The second batch of promotional stills went live, and the reaction unfolded with the kind of predictability Alex had learned to respect. It wasn't excitement first. It was hunger. The cameras didn't "arrive" so much as they swarmed - reporters spilling into the production hub in tight, restless knots, eyes sharp, questions already loaded. They weren't there to talk about choreography, costume design, or the way the lighting team had re-created a world people had only ever seen in ink and imagination. They were there for one name.

Rebeca Verne.

Bell noticed it before anyone said a word. He watched two international faces - his own and Megan's - turn into set dressing the moment Rebeca's photo hit the timeline. It wasn't personal, not exactly. It was the mechanics of attention. Still, something in his jaw tightened. He'd worked long enough in enough countries to know that "recognition" was never evenly distributed; it traveled through whatever story the public wanted most. And right now, the public wanted a scandal.
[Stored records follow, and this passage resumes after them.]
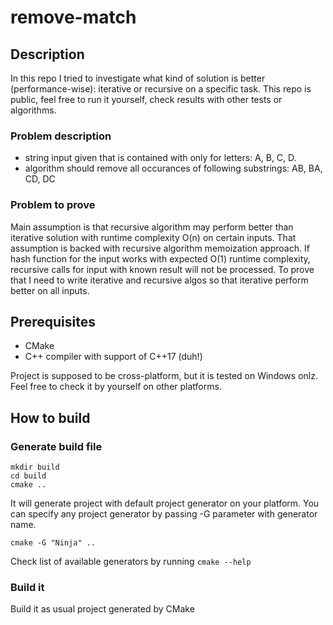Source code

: # remove-match

## Description
In this repo I tried to investigate what kind of solution is better (performance-wise): iterative or recursive on a specific task. This repo is public, feel free to run it yourself, check results with other tests or algorithms.

### Problem description
- string input given that is contained with only for letters: A, B, C, D.
- algorithm should remove all occurances of following substrings: AB, BA, CD, DC

### Problem to prove
Main assumption is that recursive algorithm may perform better than iterative solution with runtime complexity O(n) on certain inputs. That assumption is backed with recursive algorithm memoization approach. If hash function for the input works with expected O(1) runtime complexity, recursive calls for input with known result will not be processed. To prove that I need to write iterative and recursive algos so that iterative perform better on all inputs.

## Prerequisites
- CMake
- C++ compiler with support of C++17 (duh!)

Project is supposed to be cross-platform, but it is tested on Windows onlz. Feel free to check it by yourself on other platforms.

## How to build
### Generate build file
```
mkdir build
cd build
cmake ..
```
It will generate project with default project generator on your platform. You can specify any project generator by passing -G parameter with generator name.
```
cmake -G "Ninja" ..
```
Check list of available generators by running `cmake --help`

### Build it
Build it as usual project generated by CMake
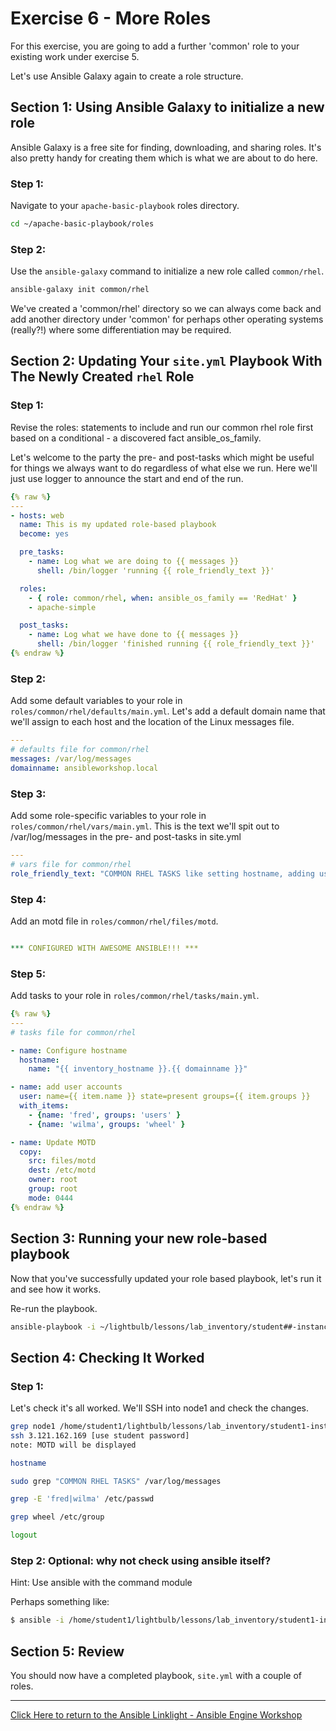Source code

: # Exercise 6 - More Roles

For this exercise, you are going to add a further 'common' role to your existing work under exercise 5.

Let's use Ansible Galaxy again to create a role structure. 

## Section 1: Using Ansible Galaxy to initialize a new role

Ansible Galaxy is a free site for finding, downloading, and sharing roles.  It's also pretty handy for creating them which is what we are about to do here.


### Step 1:

Navigate to your `apache-basic-playbook` roles directory.

```bash
cd ~/apache-basic-playbook/roles
```

### Step 2:

Use the `ansible-galaxy` command to initialize a new role called `common/rhel`.

```bash
ansible-galaxy init common/rhel
```

We've created a 'common/rhel' directory so we can always come back and add another directory under 'common' for perhaps other operating systems (really?!) where some differentiation may be required.


## Section 2: Updating Your `site.yml` Playbook With The Newly Created `rhel` Role


### Step 1:

Revise the roles: statements to include and run our common rhel role first based on a conditional - a discovered fact ansible_os_family.

Let's welcome to the party the pre- and post-tasks which might be useful for things we always want to do regardless of what else we run. Here we'll just use logger to announce the start and end of the run.

```yml
{% raw %}
---
- hosts: web
  name: This is my updated role-based playbook
  become: yes

  pre_tasks:
    - name: Log what we are doing to {{ messages }}
      shell: /bin/logger 'running {{ role_friendly_text }}'

  roles:
    - { role: common/rhel, when: ansible_os_family == 'RedHat' }
    - apache-simple

  post_tasks:
    - name: Log what we have done to {{ messages }}
      shell: /bin/logger 'finished running {{ role_friendly_text }}'
{% endraw %}
```

### Step 2:

Add some default variables to your role in `roles/common/rhel/defaults/main.yml`.
Let's add a default domain name that we'll assign to each host and the location of the Linux messages file.

```yml
---
# defaults file for common/rhel
messages: /var/log/messages
domainname: ansibleworkshop.local
```

### Step 3:

Add some role-specific variables to your role in `roles/common/rhel/vars/main.yml`.
This is the text we'll spit out to /var/log/messages in the pre- and post-tasks in site.yml

```yml
---
# vars file for common/rhel
role_friendly_text: "COMMON RHEL TASKS like setting hostname, adding users"
```

### Step 4:

Add an motd file in `roles/common/rhel/files/motd`.

```yml

*** CONFIGURED WITH AWESOME ANSIBLE!!! ***

```

### Step 5:

Add tasks to your role in `roles/common/rhel/tasks/main.yml`.

```yml
{% raw %}
---
# tasks file for common/rhel

- name: Configure hostname
  hostname:
    name: "{{ inventory_hostname }}.{{ domainname }}"

- name: add user accounts
  user: name={{ item.name }} state=present groups={{ item.groups }}
  with_items:
    - {name: 'fred', groups: 'users' }
    - {name: 'wilma', groups: 'wheel' }

- name: Update MOTD
  copy:
    src: files/motd
    dest: /etc/motd
    owner: root
    group: root
    mode: 0444
{% endraw %}
```

## Section 3: Running your new role-based playbook

Now that you've successfully updated your role based playbook,
let's run it and see how it works.

Re-run the playbook.

```bash
ansible-playbook -i ~/lightbulb/lessons/lab_inventory/student##-instances.txt site.yml
```

## Section 4: Checking It Worked

### Step 1:

Let's check it's all worked. We'll SSH into node1 and check the changes.

```bash
grep node1 /home/student1/lightbulb/lessons/lab_inventory/student1-instances.txt
ssh 3.121.162.169 [use student password]
note: MOTD will be displayed

hostname

sudo grep "COMMON RHEL TASKS" /var/log/messages

grep -E 'fred|wilma' /etc/passwd

grep wheel /etc/group

logout
```

### Step 2: Optional: why not check using ansible itself?

Hint: Use ansible with the command module

Perhaps something like:

```bash
$ ansible -i /home/student1/lightbulb/lessons/lab_inventory/student1-instances.txt node3 -m command -a "cat /etc/motd"
```

## Section 5: Review

You should now have a completed playbook, `site.yml` with a couple of roles.


---

[Click Here to return to the Ansible Linklight - Ansible Engine Workshop](../README.md)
Megan's expression didn't change much, but Bell caught the small tell: her fingers rubbing her thumb as if she were smoothing an invisible crease. She'd been in the industry long enough to look unbothered, yet the way she glanced at the reporters said she understood the insult of being treated like a decorative silhouette while a storm formed around someone else.

Alex stepped into the questions as if he'd been born to absorb them. He wore the pressure lightly, not because it didn't weigh on him, but because he refused to let anyone see where it pressed. When the microphones thrust toward his mouth, he didn't retreat. He didn't lean forward either. He stayed exactly in the middle, a man deliberately refusing to be pulled into anyone else's frame.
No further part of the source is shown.